L'idée du Graal comme métaphore de la lignée du Christ est relativement récente. Pourtant, nombre d'auteurs modernes tentent de nous faire croire que cette vérité a été connue à travers les siècles par quelques hommes soigneusement choisis, qui auraient dissimulé cette idée dans des travaux d'art et d'architecture au cours des âges. Le Prieuré de Sion et ses grands maîtres en sont un exemple classique.
Les histoires qui reprennent l'usage originel du Saint-Graal - recueillir le sang du Christ lors de la Crucifixion - associent ce sang précieux au Graal, voire représentent une métaphore pour désigner une véritable descendance du Messie.
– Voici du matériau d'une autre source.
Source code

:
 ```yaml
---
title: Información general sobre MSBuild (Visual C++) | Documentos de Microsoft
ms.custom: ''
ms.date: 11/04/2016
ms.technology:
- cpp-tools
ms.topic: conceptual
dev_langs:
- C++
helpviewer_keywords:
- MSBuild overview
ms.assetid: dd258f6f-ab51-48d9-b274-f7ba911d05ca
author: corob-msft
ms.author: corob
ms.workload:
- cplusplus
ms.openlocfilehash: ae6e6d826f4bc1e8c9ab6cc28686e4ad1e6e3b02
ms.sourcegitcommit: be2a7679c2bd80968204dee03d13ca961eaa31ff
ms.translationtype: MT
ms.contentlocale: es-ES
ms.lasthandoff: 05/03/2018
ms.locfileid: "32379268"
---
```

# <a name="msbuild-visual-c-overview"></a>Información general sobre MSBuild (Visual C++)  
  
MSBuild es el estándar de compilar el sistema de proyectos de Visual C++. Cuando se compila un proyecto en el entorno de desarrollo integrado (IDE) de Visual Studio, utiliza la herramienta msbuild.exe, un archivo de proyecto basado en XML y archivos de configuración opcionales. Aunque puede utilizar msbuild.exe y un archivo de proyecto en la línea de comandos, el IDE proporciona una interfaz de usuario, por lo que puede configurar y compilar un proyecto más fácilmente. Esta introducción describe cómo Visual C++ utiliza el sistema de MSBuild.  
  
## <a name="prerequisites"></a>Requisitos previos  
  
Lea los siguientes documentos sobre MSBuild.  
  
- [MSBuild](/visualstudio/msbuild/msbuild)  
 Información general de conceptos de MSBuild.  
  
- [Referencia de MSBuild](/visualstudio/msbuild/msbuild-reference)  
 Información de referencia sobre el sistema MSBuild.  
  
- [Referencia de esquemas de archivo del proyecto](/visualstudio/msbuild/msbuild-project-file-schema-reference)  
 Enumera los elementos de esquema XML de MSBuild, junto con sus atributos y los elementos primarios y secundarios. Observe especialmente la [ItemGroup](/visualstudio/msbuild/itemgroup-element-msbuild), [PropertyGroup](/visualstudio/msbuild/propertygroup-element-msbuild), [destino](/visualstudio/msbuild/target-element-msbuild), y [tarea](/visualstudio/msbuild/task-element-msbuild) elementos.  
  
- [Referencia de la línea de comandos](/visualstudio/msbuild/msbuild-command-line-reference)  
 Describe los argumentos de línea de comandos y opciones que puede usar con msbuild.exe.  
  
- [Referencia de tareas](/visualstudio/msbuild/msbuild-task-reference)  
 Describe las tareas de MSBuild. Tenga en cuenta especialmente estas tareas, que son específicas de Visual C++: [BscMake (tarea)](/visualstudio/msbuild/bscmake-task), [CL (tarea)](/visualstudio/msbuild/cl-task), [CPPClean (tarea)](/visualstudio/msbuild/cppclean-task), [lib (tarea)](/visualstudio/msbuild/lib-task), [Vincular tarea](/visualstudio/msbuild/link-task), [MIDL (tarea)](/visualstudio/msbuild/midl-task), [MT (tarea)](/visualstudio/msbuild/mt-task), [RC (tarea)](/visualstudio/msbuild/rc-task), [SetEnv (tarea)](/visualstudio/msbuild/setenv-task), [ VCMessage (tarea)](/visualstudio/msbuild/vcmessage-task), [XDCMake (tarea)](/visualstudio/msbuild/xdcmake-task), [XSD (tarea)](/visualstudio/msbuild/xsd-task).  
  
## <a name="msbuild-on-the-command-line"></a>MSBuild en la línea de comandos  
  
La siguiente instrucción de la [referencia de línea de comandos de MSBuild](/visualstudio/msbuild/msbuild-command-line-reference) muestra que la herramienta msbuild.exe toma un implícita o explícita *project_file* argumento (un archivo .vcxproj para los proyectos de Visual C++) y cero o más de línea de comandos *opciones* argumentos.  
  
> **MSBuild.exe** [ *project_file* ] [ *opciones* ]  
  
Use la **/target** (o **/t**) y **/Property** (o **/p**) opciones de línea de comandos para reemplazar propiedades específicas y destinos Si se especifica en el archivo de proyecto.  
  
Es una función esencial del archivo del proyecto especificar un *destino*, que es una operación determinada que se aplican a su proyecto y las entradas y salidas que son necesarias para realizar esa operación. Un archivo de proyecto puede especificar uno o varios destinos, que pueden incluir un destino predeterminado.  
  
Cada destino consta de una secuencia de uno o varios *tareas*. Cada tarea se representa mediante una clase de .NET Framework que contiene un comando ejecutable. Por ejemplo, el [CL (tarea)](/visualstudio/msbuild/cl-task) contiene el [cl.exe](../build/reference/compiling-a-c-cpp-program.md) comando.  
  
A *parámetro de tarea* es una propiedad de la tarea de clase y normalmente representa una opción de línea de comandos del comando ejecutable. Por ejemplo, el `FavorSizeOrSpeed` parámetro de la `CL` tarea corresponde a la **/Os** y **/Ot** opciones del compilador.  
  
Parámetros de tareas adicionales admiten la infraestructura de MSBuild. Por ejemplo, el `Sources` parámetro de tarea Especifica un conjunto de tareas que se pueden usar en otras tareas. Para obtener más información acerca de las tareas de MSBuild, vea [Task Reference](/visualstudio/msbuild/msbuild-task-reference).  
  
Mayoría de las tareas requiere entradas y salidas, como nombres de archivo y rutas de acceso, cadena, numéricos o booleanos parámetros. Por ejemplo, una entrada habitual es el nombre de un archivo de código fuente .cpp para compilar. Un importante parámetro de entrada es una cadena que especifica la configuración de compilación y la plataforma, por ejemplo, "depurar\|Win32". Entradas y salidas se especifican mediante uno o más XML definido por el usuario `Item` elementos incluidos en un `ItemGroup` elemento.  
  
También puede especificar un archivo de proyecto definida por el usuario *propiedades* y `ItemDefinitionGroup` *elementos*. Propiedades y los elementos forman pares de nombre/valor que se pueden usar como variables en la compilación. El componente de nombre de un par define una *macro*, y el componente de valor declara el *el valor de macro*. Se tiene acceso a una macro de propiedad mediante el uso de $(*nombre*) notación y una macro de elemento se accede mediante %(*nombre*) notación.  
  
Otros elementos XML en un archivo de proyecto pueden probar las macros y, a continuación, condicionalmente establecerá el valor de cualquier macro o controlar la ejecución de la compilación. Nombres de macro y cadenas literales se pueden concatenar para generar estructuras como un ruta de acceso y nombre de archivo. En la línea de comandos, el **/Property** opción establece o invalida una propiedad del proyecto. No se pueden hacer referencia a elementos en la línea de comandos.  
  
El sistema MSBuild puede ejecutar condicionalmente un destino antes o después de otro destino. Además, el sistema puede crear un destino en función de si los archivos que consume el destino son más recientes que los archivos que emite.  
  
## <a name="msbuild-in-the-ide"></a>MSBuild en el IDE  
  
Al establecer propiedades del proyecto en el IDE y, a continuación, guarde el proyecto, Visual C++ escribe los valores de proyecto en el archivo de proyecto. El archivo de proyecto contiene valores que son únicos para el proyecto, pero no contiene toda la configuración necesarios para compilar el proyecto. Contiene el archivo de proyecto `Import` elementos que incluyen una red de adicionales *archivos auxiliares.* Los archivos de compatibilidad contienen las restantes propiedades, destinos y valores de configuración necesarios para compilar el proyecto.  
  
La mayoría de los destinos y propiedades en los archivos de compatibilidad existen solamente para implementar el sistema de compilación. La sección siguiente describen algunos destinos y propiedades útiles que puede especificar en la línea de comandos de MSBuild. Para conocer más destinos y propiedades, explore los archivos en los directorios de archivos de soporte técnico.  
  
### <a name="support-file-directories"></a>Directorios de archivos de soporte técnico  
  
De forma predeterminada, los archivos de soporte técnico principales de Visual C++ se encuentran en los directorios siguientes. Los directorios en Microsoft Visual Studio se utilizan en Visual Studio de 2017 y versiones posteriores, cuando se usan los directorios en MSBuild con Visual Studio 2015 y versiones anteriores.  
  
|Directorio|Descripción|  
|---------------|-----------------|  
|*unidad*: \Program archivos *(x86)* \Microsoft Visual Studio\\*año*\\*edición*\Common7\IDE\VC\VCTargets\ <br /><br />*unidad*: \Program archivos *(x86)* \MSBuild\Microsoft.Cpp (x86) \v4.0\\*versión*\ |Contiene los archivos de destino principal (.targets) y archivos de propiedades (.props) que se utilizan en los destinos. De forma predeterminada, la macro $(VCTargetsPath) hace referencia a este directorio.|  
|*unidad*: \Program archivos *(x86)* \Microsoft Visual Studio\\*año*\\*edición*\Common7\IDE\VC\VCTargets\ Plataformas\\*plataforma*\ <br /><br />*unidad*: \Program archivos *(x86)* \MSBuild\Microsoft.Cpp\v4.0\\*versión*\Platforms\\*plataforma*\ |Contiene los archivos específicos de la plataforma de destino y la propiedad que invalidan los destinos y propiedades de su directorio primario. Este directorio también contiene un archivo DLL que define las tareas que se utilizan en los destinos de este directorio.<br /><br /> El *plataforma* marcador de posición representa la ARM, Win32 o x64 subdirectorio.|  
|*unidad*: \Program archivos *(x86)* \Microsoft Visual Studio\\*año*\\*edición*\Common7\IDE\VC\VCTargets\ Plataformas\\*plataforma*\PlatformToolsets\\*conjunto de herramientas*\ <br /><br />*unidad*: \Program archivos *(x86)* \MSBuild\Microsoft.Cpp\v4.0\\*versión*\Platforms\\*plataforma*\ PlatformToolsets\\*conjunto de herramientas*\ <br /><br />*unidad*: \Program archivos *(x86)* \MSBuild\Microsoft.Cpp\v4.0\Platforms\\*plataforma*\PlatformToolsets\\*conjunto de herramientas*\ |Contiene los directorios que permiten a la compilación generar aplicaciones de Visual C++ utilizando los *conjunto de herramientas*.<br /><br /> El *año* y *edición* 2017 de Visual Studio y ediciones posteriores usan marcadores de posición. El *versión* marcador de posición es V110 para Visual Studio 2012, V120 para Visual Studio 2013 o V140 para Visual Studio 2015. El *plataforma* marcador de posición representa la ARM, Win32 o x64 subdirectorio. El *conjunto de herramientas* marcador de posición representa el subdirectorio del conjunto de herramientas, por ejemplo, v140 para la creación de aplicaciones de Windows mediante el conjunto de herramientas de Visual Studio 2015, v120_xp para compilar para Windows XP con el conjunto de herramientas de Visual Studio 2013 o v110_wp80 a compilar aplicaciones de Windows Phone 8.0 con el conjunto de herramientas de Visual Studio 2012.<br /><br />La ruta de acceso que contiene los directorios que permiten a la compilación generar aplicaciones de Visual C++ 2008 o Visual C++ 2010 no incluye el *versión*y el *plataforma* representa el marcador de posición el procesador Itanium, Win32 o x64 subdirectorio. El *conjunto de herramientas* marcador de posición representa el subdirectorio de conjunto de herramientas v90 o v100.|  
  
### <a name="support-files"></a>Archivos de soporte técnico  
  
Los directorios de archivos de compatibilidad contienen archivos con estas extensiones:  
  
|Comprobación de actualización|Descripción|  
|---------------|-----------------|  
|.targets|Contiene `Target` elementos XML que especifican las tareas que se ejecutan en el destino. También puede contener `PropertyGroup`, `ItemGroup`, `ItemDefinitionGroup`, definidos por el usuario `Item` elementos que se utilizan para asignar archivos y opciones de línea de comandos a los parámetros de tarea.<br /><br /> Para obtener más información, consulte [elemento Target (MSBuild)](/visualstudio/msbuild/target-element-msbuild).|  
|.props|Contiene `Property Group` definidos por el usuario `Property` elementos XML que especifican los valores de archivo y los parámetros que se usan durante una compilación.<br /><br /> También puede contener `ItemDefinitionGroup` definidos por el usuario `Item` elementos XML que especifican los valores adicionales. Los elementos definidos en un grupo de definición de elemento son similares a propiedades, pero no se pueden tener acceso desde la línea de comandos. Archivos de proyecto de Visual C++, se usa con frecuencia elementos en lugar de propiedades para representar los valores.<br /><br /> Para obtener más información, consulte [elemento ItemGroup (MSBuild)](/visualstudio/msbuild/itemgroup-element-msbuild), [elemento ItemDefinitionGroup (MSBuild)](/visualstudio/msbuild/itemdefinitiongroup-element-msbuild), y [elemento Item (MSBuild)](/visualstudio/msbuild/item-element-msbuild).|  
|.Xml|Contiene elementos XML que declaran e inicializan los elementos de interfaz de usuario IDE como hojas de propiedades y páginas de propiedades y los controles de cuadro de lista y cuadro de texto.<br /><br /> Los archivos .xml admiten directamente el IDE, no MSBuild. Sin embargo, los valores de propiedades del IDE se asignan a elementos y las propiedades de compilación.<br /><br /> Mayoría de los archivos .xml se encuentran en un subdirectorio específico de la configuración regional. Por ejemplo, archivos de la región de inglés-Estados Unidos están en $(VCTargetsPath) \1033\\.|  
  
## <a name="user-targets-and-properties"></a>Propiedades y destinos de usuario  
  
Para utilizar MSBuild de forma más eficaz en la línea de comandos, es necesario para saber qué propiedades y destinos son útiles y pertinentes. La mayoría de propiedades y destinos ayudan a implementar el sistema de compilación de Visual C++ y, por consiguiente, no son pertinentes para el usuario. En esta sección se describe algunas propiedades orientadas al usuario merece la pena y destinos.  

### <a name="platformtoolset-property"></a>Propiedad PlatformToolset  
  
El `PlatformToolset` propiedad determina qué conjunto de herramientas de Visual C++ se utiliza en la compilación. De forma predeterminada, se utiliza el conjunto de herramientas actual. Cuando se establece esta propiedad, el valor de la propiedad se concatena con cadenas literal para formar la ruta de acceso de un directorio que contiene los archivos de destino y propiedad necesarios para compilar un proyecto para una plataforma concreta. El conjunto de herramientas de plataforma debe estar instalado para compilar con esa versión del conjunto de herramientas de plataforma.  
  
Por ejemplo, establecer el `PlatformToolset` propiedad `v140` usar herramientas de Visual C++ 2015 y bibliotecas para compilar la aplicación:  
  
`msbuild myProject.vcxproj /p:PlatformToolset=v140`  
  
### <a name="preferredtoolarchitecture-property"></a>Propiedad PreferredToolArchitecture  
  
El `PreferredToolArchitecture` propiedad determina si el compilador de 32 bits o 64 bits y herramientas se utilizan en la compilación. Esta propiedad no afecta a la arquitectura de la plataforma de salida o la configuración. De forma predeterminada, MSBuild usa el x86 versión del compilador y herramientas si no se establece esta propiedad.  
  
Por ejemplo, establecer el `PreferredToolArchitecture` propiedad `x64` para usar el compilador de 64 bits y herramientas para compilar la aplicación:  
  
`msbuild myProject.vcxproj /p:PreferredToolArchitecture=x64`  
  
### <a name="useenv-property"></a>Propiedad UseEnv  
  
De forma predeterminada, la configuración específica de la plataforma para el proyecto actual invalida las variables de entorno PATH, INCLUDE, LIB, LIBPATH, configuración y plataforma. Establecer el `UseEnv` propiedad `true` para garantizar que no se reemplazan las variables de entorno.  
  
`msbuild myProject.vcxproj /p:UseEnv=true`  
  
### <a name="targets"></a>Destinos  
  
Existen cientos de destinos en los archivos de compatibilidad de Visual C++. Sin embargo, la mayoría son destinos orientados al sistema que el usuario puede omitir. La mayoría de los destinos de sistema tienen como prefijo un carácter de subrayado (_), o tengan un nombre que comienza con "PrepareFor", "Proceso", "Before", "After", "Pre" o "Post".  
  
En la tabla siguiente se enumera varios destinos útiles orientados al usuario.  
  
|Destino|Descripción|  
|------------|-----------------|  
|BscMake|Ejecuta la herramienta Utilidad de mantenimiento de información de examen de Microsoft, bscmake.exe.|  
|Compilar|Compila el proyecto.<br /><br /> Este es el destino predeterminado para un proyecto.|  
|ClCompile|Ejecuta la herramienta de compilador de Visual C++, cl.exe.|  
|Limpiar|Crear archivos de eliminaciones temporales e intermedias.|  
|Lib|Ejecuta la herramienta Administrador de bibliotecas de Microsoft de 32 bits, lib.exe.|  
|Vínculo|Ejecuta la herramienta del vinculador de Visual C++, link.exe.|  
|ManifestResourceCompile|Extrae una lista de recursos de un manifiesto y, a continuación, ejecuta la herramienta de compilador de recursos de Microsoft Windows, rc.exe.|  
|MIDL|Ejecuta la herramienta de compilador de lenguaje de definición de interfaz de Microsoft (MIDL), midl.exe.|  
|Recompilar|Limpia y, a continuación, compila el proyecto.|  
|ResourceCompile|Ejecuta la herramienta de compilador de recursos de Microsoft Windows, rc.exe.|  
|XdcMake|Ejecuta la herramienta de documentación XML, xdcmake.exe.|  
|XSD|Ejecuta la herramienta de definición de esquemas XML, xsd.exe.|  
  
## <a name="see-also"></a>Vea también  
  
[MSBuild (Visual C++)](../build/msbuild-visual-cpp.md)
Cette théorie implique que le Christ se soit marié à Marie-Madeleine avant sa mort et qu'elle ait porté son enfant. La lignée du Christ est censée se prolonger jusqu'à nos jours, et le Graal serait donc le « rameau » par lequel les rois mérovingiens descendraient du Christ. L'hypothèse est qu'après la Crucifixion, Marie-Madeleine a débarqué en France avec leur enfant. Par la suite, un des descendants se serait marié dans une tribu franque, donnant le jour à la dynastie mérovingienne. D'abord popularisée voilà vingt ans par Michael Baigent, Henry Lincoln et Richard Leigh dans leur best-seller L'Enigme sacrée, cette analyse connaît maintenant une renaissance grâce à la popularité du Da Vinci Code, qui a tiré nombre d'informations du premier ouvrage pour construire son intrigue.